Politica News – Terlapor dalam kasus dugaan ijazah palsu Presiden Joko Widodo, Kurnia Tri Royani, membuka tabir baru. Ia menyebut kasus ini sebagai arena pertarungan antara kekuatan besar dan suara lemah. Pernyataan ini dilontarkannya dalam program Interupsi di iNews, Kamis (24/7/2025), memicu perdebatan sengit di kalangan pengamat politik.
Kurnia mengklaim telah mengantongi sejumlah bukti yang mengindikasikan adanya kejanggalan pada ijazah Jokowi. Ia mengutip pernyataan Menko Bidang Hukum, HAM, Imigrasi, dan Pemasyarakatan, Yusril Ihza Mahendra, tentang sistem hukum yang kuat. Menurutnya, sistem hukum yang buruk dapat memaksa orang baik untuk berbuat buruk.

"Saya ingin mengatakan, Yusril Ihza Mahendra pernah mengatakan, dalam sistem hukum yang kuat, orang jahat itu akan dipaksa untuk menjadi orang baik. Sebaliknya, dalam sistem hukum yang buruk, orang baik akan menjadi orang yang buruk," ujar Kurnia.

Related Post
Lebih lanjut, Kurnia menegaskan bahwa kasus ijazah ini bukan sekadar persoalan hukum, melainkan pertarungan antara pihak yang memiliki kekuatan besar dan mereka yang berjuang dengan sumber daya terbatas.
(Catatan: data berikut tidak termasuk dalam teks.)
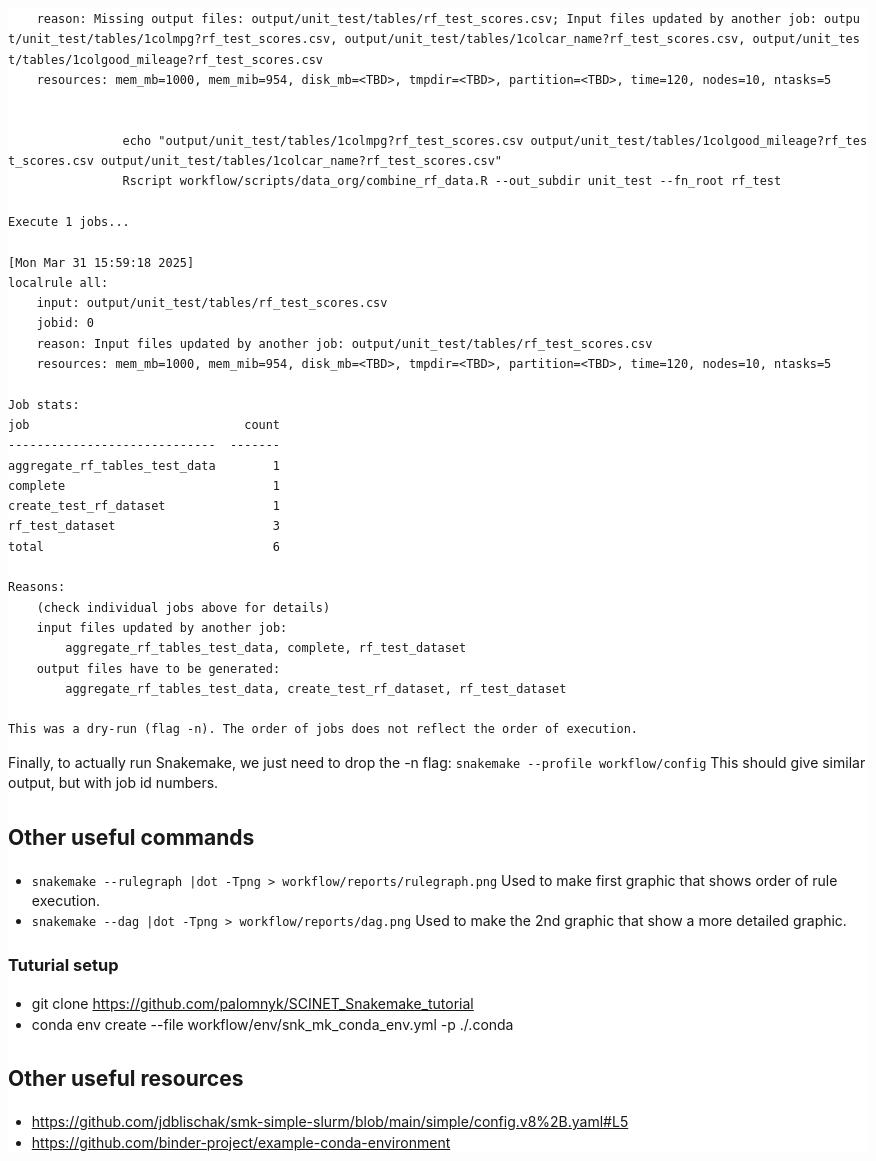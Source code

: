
 ```
    reason: Missing output files: output/unit_test/tables/rf_test_scores.csv; Input files updated by another job: output/unit_test/tables/1colmpg?rf_test_scores.csv, output/unit_test/tables/1colcar_name?rf_test_scores.csv, output/unit_test/tables/1colgood_mileage?rf_test_scores.csv
    resources: mem_mb=1000, mem_mib=954, disk_mb=<TBD>, tmpdir=<TBD>, partition=<TBD>, time=120, nodes=10, ntasks=5


                echo "output/unit_test/tables/1colmpg?rf_test_scores.csv output/unit_test/tables/1colgood_mileage?rf_test_scores.csv output/unit_test/tables/1colcar_name?rf_test_scores.csv"
                Rscript workflow/scripts/data_org/combine_rf_data.R --out_subdir unit_test --fn_root rf_test

Execute 1 jobs...

[Mon Mar 31 15:59:18 2025]
localrule all:
    input: output/unit_test/tables/rf_test_scores.csv
    jobid: 0
    reason: Input files updated by another job: output/unit_test/tables/rf_test_scores.csv
    resources: mem_mb=1000, mem_mib=954, disk_mb=<TBD>, tmpdir=<TBD>, partition=<TBD>, time=120, nodes=10, ntasks=5

Job stats:
job                              count
-----------------------------  -------
aggregate_rf_tables_test_data        1
complete                             1
create_test_rf_dataset               1
rf_test_dataset                      3
total                                6

Reasons:
    (check individual jobs above for details)
    input files updated by another job:
        aggregate_rf_tables_test_data, complete, rf_test_dataset
    output files have to be generated:
        aggregate_rf_tables_test_data, create_test_rf_dataset, rf_test_dataset

This was a dry-run (flag -n). The order of jobs does not reflect the order of execution.
```

Finally, to actually run Snakemake, we just need to drop the -n flag:
`snakemake --profile workflow/config`
This should give similar output, but with job id numbers.

## Other useful commands
* `snakemake --rulegraph |dot -Tpng > workflow/reports/rulegraph.png`
    Used to make first graphic that shows order of rule execution.
* `snakemake --dag |dot -Tpng > workflow/reports/dag.png`
    Used to make the 2nd graphic that show a more detailed graphic.
### Tuturial setup
* git clone https://github.com/palomnyk/SCINET_Snakemake_tutorial
* conda env create --file workflow/env/snk_mk_conda_env.yml -p ./.conda

## Other useful resources
* https://github.com/jdblischak/smk-simple-slurm/blob/main/simple/config.v8%2B.yaml#L5
* https://github.com/binder-project/example-conda-environment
Pernyataan ini mengundang tanya, siapa sebenarnya "orang kuat" yang dimaksud oleh Kurnia? Apakah ini mengindikasikan adanya kekuatan politik besar yang bermain di balik kasus ini?
Kasus dugaan ijazah palsu Jokowi ini memang telah menjadi sorotan publik dalam beberapa waktu terakhir. Sejumlah pihak telah melaporkan Jokowi terkait dugaan ini, dan polisi pun telah melakukan penyelidikan. Namun, hingga saat ini, belum ada kesimpulan yang jelas mengenai keabsahan ijazah tersebut.